_TASK STATEMENT_
In the entries below, find the line with "TR catastrophic failure?" and print exactly every line from there up to and including the line with "Following the example", with no other lines.
>>>
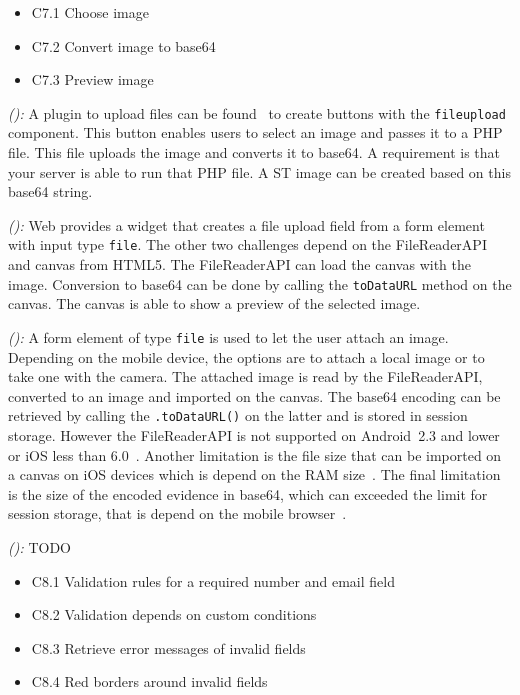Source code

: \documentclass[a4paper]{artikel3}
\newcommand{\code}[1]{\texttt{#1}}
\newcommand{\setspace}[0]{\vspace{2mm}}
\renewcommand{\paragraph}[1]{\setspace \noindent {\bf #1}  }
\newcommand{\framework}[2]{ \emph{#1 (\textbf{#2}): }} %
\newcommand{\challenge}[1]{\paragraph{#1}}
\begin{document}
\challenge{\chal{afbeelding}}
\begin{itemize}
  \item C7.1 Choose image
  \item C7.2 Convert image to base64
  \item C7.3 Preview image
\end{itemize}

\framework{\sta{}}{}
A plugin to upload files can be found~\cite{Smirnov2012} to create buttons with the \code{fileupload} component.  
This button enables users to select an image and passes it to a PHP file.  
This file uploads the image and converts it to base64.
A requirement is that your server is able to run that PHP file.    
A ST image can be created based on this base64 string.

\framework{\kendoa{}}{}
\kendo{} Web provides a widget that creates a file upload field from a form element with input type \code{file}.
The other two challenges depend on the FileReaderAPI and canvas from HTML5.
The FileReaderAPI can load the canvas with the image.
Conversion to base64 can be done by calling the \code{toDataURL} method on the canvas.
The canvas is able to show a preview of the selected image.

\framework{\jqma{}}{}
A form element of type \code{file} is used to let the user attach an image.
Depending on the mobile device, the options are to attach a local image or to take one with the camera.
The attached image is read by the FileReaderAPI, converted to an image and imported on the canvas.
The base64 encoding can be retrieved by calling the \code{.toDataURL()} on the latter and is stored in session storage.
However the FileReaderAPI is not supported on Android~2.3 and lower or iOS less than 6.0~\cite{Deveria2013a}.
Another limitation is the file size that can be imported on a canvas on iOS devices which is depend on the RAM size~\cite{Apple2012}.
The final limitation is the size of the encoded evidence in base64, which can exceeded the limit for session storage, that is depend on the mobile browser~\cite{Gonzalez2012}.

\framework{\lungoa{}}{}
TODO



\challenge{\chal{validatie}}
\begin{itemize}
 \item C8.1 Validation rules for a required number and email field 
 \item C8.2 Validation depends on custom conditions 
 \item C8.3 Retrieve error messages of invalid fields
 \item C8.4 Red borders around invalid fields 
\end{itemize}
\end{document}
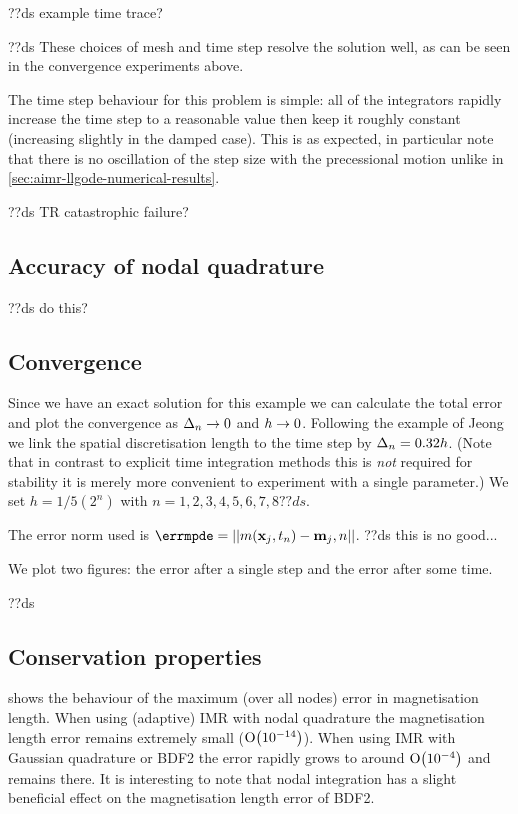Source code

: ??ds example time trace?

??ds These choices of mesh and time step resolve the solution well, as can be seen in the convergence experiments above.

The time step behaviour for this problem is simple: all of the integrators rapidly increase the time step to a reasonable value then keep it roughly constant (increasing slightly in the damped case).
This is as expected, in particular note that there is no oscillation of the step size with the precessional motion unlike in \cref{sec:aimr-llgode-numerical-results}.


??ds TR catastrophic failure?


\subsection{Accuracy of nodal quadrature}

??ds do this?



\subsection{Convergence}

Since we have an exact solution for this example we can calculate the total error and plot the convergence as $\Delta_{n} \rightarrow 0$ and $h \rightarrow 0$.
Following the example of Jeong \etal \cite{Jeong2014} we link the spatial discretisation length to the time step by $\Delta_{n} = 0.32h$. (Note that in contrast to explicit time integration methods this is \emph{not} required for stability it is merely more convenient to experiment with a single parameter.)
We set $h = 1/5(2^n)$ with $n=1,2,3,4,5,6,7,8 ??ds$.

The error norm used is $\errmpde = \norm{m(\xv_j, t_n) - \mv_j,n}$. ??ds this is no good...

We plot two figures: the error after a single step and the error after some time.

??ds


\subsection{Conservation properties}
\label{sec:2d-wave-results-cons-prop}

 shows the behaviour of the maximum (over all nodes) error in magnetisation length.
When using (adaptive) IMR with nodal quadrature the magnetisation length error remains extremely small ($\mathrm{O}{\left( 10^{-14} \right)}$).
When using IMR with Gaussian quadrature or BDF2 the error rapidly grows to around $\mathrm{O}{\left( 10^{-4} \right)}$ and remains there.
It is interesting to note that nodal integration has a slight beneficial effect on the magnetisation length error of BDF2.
<<<
>>>
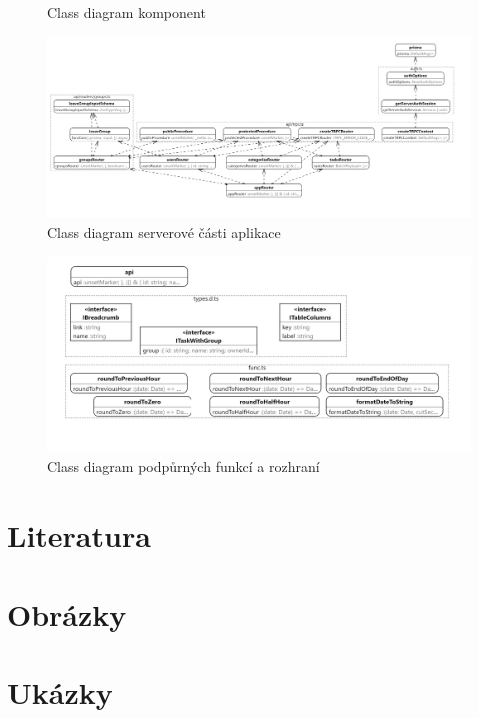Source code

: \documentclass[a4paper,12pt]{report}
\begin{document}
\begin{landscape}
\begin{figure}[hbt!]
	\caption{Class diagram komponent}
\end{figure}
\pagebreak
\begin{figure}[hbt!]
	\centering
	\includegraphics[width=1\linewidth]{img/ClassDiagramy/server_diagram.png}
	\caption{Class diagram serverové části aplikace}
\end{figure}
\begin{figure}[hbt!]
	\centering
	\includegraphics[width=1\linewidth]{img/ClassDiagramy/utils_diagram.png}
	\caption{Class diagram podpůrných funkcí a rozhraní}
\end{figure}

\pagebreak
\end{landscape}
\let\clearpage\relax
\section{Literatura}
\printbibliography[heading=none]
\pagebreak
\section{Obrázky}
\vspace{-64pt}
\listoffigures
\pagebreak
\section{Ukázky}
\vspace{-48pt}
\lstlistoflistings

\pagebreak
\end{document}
<<<
_YOUR SOLUTION_
??ds TR catastrophic failure?


\subsection{Accuracy of nodal quadrature}

??ds do this?



\subsection{Convergence}

Since we have an exact solution for this example we can calculate the total error and plot the convergence as $\Delta_{n} \rightarrow 0$ and $h \rightarrow 0$.
Following the example of Jeong \etal \cite{Jeong2014} we link the spatial discretisation length to the time step by $\Delta_{n} = 0.32h$. (Note that in contrast to explicit time integration methods this is \emph{not} required for stability it is merely more convenient to experiment with a single parameter.)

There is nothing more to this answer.